CS 370 Web and Mobile Development (2+1)
Prerequisite: CS 224, CS 355
Fulfils: CS Elective
Develops expertise in current web and mobile development tools; topics include: HTML, CSS, JavaScript, building an HTML website, animation and effects, Visual Studio and C#, .NET and MVC, views, controllers, models, working with databases, authentication and authorization, security, mobile development, Ionic.

CS 400 Computer Science Senior Seminar (1+0)
Prerequisite: None
Fulfils: CS Elective
Provides insight into a few current research areas in Computer Science; develops skills in reading, understanding, and presenting research papers and presentations in Computer Science.

CS 416 Algorithms for Machine Learning (3+0)
Prerequisite: CS 102 or CS 111 or CS 224, MATH 310 or EE 354
Fulfils: CS Theory Elective
Explores in depth current machine learning algorithms; develops hands-on expertise with popular programming libraries; applies the algorithms on real world problems; topics include: unsupervised learning, autoencoders, generative adversarial networks, word embedding, recurrent neural networks, backpropagation through time, gated recurrent units, long short term memory networks, Bayesian methods, conjugate priors, Gaussian mixture model, expectation maximization algorithm, latent Dirichlet allocation, and Markov chain Monte Carlo methods.

CS 421 Compiler Construction (3+0)
Prerequisite: CS 212
Fulfils: CS Elective

CS 451 Computational Intelligence (3+0)
Prerequisite: CS 351
Fulfils: CS Elective
Studies different nature-inspired computational methods; provides hands-on experience of applying these techniques to solve complex optimization problems; topics include: evolutionary computation, swarm intelligence, reinforcement learning, fuzzy logic, and artificial neural networks.

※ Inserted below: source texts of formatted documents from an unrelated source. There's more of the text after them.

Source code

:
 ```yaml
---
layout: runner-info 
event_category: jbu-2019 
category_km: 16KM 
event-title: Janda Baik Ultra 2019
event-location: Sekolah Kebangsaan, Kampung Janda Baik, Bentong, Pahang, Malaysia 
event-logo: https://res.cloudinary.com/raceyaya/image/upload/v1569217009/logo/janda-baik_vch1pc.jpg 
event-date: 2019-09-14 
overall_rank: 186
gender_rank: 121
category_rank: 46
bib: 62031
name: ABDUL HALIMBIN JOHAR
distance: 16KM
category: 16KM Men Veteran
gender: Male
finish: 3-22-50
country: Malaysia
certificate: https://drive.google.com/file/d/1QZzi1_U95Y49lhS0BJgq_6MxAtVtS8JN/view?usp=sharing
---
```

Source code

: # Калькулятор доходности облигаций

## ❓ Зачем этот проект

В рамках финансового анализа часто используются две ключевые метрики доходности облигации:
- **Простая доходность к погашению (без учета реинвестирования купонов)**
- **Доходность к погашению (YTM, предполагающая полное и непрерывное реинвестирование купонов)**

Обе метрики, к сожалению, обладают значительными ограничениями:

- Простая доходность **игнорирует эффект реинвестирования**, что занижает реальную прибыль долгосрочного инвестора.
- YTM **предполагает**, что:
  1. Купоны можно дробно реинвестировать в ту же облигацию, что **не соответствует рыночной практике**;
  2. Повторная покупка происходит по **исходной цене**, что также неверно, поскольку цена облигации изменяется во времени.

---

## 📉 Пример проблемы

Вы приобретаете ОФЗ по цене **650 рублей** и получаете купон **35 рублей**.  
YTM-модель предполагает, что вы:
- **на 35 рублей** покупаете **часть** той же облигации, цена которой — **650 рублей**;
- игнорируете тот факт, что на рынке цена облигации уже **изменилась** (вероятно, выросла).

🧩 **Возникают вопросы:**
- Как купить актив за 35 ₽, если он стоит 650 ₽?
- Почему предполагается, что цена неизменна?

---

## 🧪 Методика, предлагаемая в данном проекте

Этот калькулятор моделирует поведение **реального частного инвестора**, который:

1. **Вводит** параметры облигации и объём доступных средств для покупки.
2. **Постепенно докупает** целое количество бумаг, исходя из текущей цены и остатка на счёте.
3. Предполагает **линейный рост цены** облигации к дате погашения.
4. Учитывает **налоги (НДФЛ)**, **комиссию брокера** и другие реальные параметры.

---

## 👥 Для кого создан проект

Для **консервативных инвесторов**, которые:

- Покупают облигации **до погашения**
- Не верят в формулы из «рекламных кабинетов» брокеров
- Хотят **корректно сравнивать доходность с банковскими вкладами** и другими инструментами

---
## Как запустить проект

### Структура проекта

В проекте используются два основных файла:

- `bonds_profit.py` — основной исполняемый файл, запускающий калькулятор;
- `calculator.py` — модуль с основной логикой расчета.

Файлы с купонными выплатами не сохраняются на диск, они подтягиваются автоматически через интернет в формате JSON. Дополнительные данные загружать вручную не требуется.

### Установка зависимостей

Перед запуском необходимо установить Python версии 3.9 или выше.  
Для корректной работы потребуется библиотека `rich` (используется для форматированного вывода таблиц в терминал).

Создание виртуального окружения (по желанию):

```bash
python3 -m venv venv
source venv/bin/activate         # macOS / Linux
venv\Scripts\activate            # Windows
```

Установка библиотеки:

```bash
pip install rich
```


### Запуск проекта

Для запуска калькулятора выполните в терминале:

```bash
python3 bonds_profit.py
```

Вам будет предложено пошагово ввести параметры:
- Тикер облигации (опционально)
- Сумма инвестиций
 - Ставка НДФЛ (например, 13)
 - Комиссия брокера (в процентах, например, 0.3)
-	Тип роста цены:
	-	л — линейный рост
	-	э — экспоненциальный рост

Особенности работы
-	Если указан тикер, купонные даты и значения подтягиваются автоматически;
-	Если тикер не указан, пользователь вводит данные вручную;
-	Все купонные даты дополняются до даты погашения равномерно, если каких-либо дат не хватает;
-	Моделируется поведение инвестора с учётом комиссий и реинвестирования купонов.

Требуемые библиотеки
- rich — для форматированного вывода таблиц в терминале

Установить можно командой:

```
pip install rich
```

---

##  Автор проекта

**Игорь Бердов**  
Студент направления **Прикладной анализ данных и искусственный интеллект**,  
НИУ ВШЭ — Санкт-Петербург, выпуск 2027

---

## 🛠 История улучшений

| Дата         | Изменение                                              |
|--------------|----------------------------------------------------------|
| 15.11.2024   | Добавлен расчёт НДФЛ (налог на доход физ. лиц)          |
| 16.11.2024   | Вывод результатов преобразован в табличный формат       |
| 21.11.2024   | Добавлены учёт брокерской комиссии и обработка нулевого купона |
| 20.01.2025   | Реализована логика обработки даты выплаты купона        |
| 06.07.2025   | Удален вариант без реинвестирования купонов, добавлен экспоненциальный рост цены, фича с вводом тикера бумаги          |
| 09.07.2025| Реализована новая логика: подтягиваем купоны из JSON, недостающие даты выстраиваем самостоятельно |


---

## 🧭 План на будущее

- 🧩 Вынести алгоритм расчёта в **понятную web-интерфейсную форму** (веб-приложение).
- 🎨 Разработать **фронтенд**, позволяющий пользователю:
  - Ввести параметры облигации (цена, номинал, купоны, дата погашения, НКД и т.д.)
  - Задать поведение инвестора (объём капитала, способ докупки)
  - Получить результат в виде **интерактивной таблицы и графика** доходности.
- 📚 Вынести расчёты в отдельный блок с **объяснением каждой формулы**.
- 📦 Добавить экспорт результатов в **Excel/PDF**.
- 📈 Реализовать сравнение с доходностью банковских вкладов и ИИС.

CS 457 Data Science Techniques (3+0)
Prerequisite: CS 355, MATH 310 or EE 354
Fulfills: CS Elective
Develops the skills to leverage statistics and programming to make predictions, optimize outcomes, and help guide business decisions using data; explores techniques for drawing conclusions and predicting outcomes from data; provides hands-on exposure to an ecosystem of powerful tools that apply data science techniques to real data sets; topics include: data manipulation, data visualization, supervised and unsupervised learning, descriptive and inferential statistics, and data visualization.